La transición española también implicó cambios en la estructura del ejército, principalmente para modernizar la institución y subordinar los militares al poder civil. La columna vertebral del régimen dictatorial tenía que pasar a un segundo plano, sin capacidad de controlar la dirección del estado.

Cómo que dentro de las instituciones políticas no los era posible de conseguir un cambio ideológico y democratitzador, centraron las acciones a obtener la obediencia al poder civil. El 1977 se creó el Ministerio de Defensa para aumentar la coordinación y el control de los ejércitos, y posteriormente la figura de la cabeza del estado mayor de la Defensa, adjunto al ministro y nombrado a propuesta del presidente del gobierno español.

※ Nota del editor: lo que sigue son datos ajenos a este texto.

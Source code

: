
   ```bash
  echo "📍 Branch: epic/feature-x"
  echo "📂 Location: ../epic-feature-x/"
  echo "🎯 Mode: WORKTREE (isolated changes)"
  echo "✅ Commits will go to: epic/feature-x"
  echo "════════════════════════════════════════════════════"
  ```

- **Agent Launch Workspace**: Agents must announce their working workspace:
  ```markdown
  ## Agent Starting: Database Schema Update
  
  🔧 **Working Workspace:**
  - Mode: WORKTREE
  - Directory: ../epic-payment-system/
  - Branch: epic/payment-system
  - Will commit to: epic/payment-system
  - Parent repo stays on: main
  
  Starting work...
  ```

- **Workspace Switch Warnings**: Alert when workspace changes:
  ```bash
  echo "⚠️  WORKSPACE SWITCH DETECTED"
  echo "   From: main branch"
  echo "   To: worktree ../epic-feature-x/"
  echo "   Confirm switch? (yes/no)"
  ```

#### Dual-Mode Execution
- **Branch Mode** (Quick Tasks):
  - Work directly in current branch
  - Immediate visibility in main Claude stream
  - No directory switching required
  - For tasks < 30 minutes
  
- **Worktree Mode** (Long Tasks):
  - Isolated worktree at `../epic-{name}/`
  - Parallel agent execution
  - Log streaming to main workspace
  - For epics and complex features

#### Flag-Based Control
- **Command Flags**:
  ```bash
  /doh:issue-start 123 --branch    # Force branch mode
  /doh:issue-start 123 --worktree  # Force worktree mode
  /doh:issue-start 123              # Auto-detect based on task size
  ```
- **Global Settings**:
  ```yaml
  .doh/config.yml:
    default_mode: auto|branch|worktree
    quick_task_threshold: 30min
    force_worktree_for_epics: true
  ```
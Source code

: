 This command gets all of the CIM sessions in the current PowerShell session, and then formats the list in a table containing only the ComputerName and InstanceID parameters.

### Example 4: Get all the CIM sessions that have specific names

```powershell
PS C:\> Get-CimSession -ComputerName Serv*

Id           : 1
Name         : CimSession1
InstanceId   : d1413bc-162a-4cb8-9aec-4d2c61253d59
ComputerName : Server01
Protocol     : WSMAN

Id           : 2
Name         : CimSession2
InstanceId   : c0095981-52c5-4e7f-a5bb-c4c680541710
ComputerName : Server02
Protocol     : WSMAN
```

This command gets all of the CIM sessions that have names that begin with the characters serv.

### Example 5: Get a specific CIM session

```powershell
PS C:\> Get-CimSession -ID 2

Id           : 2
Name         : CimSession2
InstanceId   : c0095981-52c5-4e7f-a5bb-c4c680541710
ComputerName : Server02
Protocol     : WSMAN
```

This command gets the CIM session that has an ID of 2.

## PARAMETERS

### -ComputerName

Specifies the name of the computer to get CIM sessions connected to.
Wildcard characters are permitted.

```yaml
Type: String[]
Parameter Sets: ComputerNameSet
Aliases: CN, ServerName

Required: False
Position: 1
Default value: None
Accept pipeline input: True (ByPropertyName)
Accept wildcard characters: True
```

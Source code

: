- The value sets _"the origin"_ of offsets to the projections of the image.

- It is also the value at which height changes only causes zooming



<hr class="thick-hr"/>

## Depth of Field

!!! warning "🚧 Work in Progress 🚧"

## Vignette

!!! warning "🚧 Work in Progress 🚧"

Para controlar los oficiales más reaccionarios se reforzaron los servicios de inteligencia para prevenir golpes de estado. A la vez, la entrada a la OTAN obligó a abrir las fuerzas armadas al exterior, con la integración en una estructura suprastatal, más moderna y subordinada al poder civil, y haciendo cursos y misiones de manera coordinada al extranjero.

Las conspiraciones de los militares

Los cambios fueron dirigidos a sacar su poder de la vida política y a hacer efectivo un control jerárquico del ministerio. Ahora, de ninguna forma no significó una renovación de la ideología de la institución. Los militares mantuvieron una gran autonomía.

La imposibilidad de hacer la renovación obligó a trasladar los elementos más contrarios a la democracia, para quitarlos poder y dificultar la conspiración, pareciendo al que hicieron los gobiernos de la Segunda República española con los principales militares golpistas. El general Jaime Milans de Bosch fue trasladado de la división acorazada Brunete, en Madrid, a la III región militar, en Valencia. Después, el general Luis Torres Rojas fue apartado de la misma división y enviado a la Coruña como gobernador militar, mientras que el general Alfonso Armada, secretario de la casa real, fue destinado en Lleida.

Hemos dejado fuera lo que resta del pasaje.